• GOAL OF THE EXERCISE:
Select from the records below every line that has the word "beta" in it.

• Stored records:
◆ ◆ ◆

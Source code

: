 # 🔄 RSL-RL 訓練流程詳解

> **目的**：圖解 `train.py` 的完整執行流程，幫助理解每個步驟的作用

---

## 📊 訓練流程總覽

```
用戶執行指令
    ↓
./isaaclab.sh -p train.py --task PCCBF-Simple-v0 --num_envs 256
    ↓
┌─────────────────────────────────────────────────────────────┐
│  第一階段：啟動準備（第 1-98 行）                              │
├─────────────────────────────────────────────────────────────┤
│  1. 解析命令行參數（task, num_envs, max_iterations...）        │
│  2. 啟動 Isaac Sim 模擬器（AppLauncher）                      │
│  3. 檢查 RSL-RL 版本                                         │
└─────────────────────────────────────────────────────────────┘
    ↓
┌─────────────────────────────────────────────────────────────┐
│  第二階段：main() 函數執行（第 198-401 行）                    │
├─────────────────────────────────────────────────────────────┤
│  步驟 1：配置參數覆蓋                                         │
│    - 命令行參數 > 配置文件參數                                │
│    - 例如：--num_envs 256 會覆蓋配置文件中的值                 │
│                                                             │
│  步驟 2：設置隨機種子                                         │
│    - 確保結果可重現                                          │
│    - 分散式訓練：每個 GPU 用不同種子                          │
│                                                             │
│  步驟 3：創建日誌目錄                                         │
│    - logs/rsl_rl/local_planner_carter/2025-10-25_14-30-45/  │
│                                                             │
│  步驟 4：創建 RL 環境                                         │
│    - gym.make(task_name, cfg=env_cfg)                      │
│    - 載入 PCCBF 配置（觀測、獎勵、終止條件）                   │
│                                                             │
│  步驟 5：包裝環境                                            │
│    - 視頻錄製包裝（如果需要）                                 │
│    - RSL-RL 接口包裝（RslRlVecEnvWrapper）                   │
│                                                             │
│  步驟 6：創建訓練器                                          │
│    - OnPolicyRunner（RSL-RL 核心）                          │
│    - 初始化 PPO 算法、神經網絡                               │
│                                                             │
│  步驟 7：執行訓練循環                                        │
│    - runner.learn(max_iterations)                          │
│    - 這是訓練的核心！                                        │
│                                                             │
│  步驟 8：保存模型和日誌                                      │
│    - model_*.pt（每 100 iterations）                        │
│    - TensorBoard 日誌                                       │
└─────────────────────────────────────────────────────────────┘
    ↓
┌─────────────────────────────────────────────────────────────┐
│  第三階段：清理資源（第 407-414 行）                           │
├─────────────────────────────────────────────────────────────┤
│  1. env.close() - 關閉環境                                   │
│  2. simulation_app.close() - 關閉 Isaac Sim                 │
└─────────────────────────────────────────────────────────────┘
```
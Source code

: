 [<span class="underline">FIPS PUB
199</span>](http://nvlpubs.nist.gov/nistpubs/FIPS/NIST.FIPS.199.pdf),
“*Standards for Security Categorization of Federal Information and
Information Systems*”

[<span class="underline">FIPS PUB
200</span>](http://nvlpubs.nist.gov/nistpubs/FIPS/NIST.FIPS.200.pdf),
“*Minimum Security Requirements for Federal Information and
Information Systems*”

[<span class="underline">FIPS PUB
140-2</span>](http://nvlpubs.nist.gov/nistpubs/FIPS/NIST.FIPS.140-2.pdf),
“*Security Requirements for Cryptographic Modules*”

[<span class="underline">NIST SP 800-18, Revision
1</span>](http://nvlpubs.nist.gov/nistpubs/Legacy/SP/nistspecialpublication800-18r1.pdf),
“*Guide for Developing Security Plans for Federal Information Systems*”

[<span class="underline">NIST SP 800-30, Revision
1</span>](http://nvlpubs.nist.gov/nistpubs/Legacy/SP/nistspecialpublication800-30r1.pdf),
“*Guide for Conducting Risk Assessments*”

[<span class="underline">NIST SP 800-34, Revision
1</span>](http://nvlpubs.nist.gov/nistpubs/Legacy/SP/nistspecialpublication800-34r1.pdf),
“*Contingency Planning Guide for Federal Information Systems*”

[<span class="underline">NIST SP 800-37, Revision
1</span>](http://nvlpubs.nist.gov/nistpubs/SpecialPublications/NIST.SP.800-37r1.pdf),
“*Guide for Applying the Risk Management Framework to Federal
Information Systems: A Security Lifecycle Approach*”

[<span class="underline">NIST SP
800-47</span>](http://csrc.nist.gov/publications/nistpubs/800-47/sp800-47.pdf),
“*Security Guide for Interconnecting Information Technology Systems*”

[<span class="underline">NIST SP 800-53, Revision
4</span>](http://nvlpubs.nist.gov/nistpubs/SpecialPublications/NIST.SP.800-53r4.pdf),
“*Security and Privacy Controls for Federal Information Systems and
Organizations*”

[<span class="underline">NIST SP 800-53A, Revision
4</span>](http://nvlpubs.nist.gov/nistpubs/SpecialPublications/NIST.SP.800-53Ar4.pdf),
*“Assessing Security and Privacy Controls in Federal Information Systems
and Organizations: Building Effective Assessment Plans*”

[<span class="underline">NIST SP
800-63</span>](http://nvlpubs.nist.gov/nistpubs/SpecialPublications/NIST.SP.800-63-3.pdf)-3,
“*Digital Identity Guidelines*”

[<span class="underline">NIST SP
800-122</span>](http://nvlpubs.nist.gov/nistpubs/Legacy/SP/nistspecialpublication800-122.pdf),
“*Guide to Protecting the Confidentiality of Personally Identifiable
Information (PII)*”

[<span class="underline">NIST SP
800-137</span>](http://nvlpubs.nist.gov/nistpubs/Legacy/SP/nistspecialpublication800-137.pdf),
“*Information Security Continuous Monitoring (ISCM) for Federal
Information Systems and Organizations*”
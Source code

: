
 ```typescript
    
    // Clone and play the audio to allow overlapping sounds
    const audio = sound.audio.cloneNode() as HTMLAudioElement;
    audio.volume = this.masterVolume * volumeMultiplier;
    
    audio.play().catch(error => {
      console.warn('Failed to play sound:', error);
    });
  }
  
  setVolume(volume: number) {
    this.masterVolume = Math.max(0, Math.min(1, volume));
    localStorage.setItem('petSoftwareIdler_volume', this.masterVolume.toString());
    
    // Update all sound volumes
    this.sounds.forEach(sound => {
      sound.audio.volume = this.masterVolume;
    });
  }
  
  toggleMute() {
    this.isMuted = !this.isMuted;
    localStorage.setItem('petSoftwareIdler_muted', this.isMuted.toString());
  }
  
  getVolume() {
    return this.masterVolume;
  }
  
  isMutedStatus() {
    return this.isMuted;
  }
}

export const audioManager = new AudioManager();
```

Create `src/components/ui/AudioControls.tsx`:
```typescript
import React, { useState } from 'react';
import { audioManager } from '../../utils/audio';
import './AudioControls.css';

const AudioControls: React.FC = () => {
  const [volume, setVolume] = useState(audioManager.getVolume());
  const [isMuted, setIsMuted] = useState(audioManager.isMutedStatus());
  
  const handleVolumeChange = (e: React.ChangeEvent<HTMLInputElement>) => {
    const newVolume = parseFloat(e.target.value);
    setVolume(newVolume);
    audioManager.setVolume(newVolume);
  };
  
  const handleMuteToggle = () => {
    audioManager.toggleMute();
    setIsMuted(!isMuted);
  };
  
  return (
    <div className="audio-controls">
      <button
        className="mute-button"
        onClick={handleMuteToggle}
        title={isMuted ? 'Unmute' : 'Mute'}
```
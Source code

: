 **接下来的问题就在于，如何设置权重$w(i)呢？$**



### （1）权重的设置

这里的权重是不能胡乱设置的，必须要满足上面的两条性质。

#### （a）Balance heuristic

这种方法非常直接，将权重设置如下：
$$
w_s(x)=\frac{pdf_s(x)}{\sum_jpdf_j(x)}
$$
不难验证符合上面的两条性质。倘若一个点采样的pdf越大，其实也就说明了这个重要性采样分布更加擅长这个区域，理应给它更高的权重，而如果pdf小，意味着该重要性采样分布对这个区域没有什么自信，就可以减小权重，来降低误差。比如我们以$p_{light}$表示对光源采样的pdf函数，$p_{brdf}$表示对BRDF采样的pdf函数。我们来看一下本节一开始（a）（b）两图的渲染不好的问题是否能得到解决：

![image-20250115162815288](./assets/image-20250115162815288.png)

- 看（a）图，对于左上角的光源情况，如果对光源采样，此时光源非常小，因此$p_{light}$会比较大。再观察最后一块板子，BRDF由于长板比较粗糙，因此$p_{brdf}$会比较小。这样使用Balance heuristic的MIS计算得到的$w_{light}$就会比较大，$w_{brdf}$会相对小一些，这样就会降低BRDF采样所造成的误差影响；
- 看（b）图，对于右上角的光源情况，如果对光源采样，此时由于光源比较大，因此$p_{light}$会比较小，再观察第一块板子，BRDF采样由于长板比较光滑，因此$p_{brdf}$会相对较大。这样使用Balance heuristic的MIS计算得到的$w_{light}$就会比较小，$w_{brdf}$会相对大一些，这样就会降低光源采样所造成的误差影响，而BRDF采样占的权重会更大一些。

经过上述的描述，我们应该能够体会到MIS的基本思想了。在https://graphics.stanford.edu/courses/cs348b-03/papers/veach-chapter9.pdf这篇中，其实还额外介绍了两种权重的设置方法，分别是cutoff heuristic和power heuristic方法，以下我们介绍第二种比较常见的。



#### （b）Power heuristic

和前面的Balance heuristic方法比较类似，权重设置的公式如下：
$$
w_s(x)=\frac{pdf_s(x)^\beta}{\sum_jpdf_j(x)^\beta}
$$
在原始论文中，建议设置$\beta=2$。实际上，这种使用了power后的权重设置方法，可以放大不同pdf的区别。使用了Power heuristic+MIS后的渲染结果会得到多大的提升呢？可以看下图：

◆ ◆ ◆

• PROBLEM SOLUTION:
w_s(x)=\frac{pdf_s(x)^\beta}{\sum_jpdf_j(x)^\beta}
在原始论文中，建议设置$\beta=2$。实际上，这种使用了power后的权重设置方法，可以放大不同pdf的区别。使用了Power heuristic+MIS后的渲染结果会得到多大的提升呢？可以看下图：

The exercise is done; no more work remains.